I read with interest a recent article entitled “If A Computer Can Diagnose Cancer, Will Doctors Become Obsolete?”. The discussion in the article has several purely economic points and focus, but what caught my eye of course was being made obsolete by a computer!
This, of course, is not a new idea. In medical school 20 years ago, I was involved with a pilot project of what was once a commercially available product that used artificial intelligence to provide diagnoses. I say was “once a commercially available product” because the company - and the application - are no longer in the market.
The idea was that one could take a clinical history, perform a physical examination, enter some laboratory and radiology results and a differential diagnosis would be presented to the physician.
The application performed exceptionally well when all the information input was accurate and complete at the time you hit “Go” on the application. If labs or pertinent imaging findings were not available (as if often the case with a brand new patient in your exam room), the differentials were often lengthy and non-specific. Recommended tests to further delineate the differential would range from excessive routine to esoteric and would not be cost-effective.

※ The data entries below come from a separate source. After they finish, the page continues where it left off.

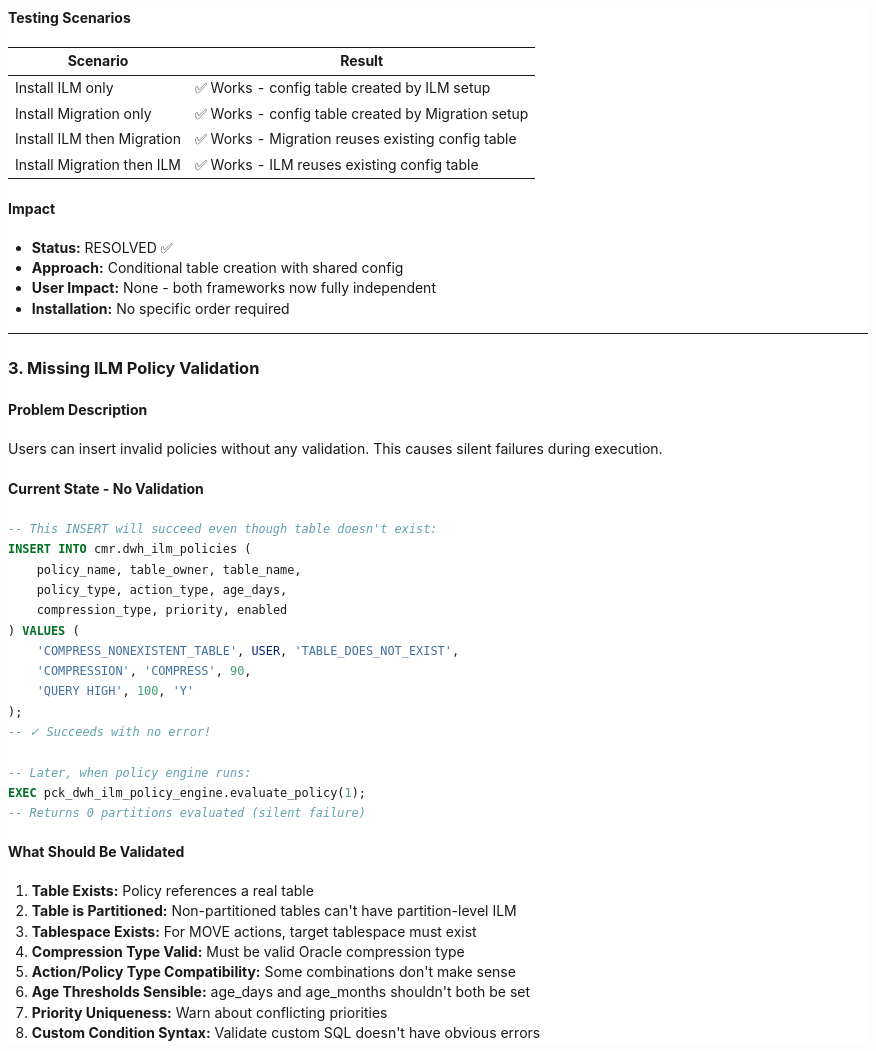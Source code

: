 #### **Testing Scenarios**

| Scenario | Result |
|----------|--------|
| Install ILM only | ✅ Works - config table created by ILM setup |
| Install Migration only | ✅ Works - config table created by Migration setup |
| Install ILM then Migration | ✅ Works - Migration reuses existing config table |
| Install Migration then ILM | ✅ Works - ILM reuses existing config table |

#### **Impact**

- **Status:** RESOLVED ✅
- **Approach:** Conditional table creation with shared config
- **User Impact:** None - both frameworks now fully independent
- **Installation:** No specific order required

---

### 3. Missing ILM Policy Validation

#### **Problem Description**

Users can insert invalid policies without any validation. This causes silent failures during execution.

#### **Current State - No Validation**

```sql
-- This INSERT will succeed even though table doesn't exist:
INSERT INTO cmr.dwh_ilm_policies (
    policy_name, table_owner, table_name,
    policy_type, action_type, age_days,
    compression_type, priority, enabled
) VALUES (
    'COMPRESS_NONEXISTENT_TABLE', USER, 'TABLE_DOES_NOT_EXIST',
    'COMPRESSION', 'COMPRESS', 90,
    'QUERY HIGH', 100, 'Y'
);
-- ✓ Succeeds with no error!

-- Later, when policy engine runs:
EXEC pck_dwh_ilm_policy_engine.evaluate_policy(1);
-- Returns 0 partitions evaluated (silent failure)
```

#### **What Should Be Validated**

1. **Table Exists:** Policy references a real table
2. **Table is Partitioned:** Non-partitioned tables can't have partition-level ILM
3. **Tablespace Exists:** For MOVE actions, target tablespace must exist
4. **Compression Type Valid:** Must be valid Oracle compression type
5. **Action/Policy Type Compatibility:** Some combinations don't make sense
6. **Age Thresholds Sensible:** age_days and age_months shouldn't both be set
7. **Priority Uniqueness:** Warn about conflicting priorities
8. **Custom Condition Syntax:** Validate custom SQL doesn't have obvious errors
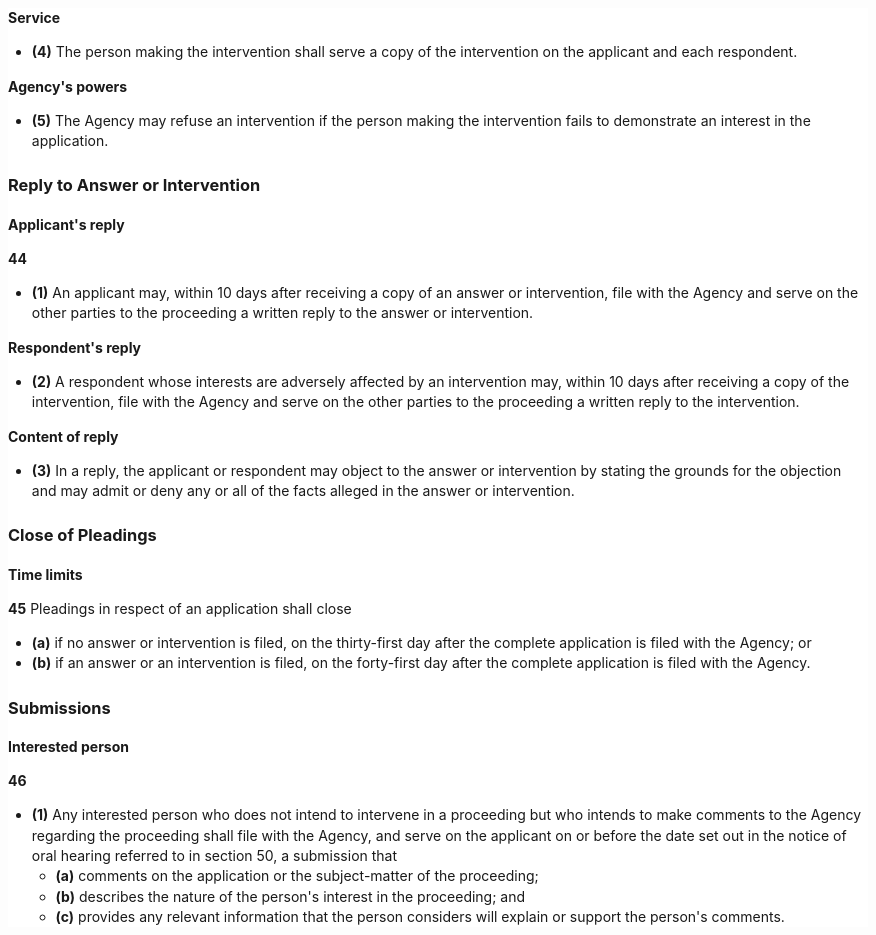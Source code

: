 **Service**

- **(4)** The person making the intervention shall serve a copy of the intervention on the applicant and each respondent.

**Agency's powers**

- **(5)** The Agency may refuse an intervention if the person making the intervention fails to demonstrate an interest in the application.




### Reply to Answer or Intervention



**Applicant's reply**

**44** 

- **(1)** An applicant may, within 10 days after receiving a copy of an answer or intervention, file with the Agency and serve on the other parties to the proceeding a written reply to the answer or intervention.

**Respondent's reply**

- **(2)** A respondent whose interests are adversely affected by an intervention may, within 10 days after receiving a copy of the intervention, file with the Agency and serve on the other parties to the proceeding a written reply to the intervention.

**Content of reply**

- **(3)** In a reply, the applicant or respondent may object to the answer or intervention by stating the grounds for the objection and may admit or deny any or all of the facts alleged in the answer or intervention.




### Close of Pleadings



**Time limits**

**45** Pleadings in respect of an application shall close
- **(a)** if no answer or intervention is filed, on the thirty-first day after the complete application is filed with the Agency; or
- **(b)** if an answer or an intervention is filed, on the forty-first day after the complete application is filed with the Agency.




### Submissions



**Interested person**

**46** 

- **(1)** Any interested person who does not intend to intervene in a proceeding but who intends to make comments to the Agency regarding the proceeding shall file with the Agency, and serve on the applicant on or before the date set out in the notice of oral hearing referred to in section 50, a submission that
	- **(a)** comments on the application or the subject-matter of the proceeding;
	- **(b)** describes the nature of the person's interest in the proceeding; and
	- **(c)** provides any relevant information that the person considers will explain or support the person's comments.
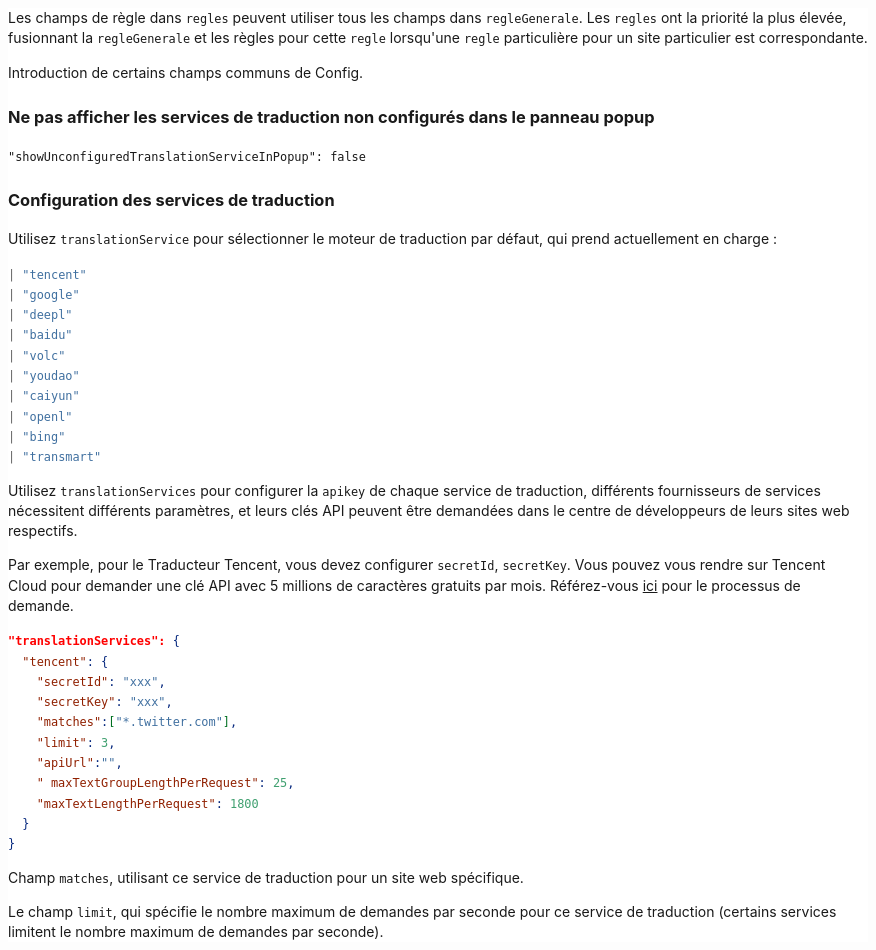 Les champs de règle dans `regles` peuvent utiliser tous les champs dans `regleGenerale`. Les `regles` ont la priorité la plus élevée, fusionnant la `regleGenerale` et les règles pour cette `regle` lorsqu'une `regle` particulière pour un site particulier est correspondante.

Introduction de certains champs communs de Config.

### Ne pas afficher les services de traduction non configurés dans le panneau popup

`"showUnconfiguredTranslationServiceInPopup": false`

### Configuration des services de traduction

Utilisez `translationService` pour sélectionner le moteur de traduction par défaut, qui prend actuellement en charge :

```typescript
| "tencent"
| "google"
| "deepl"
| "baidu"
| "volc"
| "youdao"
| "caiyun"
| "openl"
| "bing"
| "transmart"
```

Utilisez `translationServices` pour configurer la `apikey` de chaque service de traduction, différents fournisseurs de services nécessitent différents paramètres, et leurs clés API peuvent être demandées dans le centre de développeurs de leurs sites web respectifs.

Par exemple, pour le Traducteur Tencent, vous devez configurer `secretId`, `secretKey`. Vous pouvez vous rendre sur Tencent Cloud pour demander une clé API avec 5 millions de caractères gratuits par mois. Référez-vous [ici](/docs/services/tencent) pour le processus de demande.

```json
"translationServices": {
  "tencent": {
    "secretId": "xxx",
    "secretKey": "xxx",
    "matches":["*.twitter.com"],
    "limit": 3,
    "apiUrl":"",
    " maxTextGroupLengthPerRequest": 25,
    "maxTextLengthPerRequest": 1800
  }
}
```

Champ `matches`, utilisant ce service de traduction pour un site web spécifique.

Le champ `limit`, qui spécifie le nombre maximum de demandes par seconde pour ce service de traduction (certains services limitent le nombre maximum de demandes par seconde).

The coding of course was dependent on using “cough and shortness of breath” and “rales, rhonchi and wheezing” on physical examination and “high white blood cell count with predominance of neutrophils” and “infiltrate on chest x-ray” to tell you bacterial pneumonia was on the differential diagnosis, but also list a dozen other possibilities based on the algorithms using “and” or “or” type logic.
I think it is widely recognized that artificial intelligence, nanotechnology, and biotechnology are going to revolutionize all aspect of the fields of healthcare and medicine, including pathology and laboratory medicine.
Computers are already able to perform some “mundane” tasks such as counting cells or differentiating staining patterns with many FDA-approved, commercially available image analysis applications that are in clinical use for patient care.
While “computational pathology” is possible now and will improve, as has already been demonstrated with automated pap smear screening, the day will come when perhaps even “routine” pathology specimens can be screened for abnormal cells for review, will be identified and a specific list of diagnoses from which to choose will be presented.
To date, most of these applications still lack what our brains are capable of – not only storing and retrieving information, but forming new neural networks that can associate new with old information and integrate past information into new findings.
The human brain’s lack of a static operating system and software allows it to learn and continue to compute new information beyond any hardware or software ever devised.
Robo-doc and robo-pathologist will exist, but a human brain will still be needed to use instinct, highest probability reasoning, and the art of medicine in care of patients.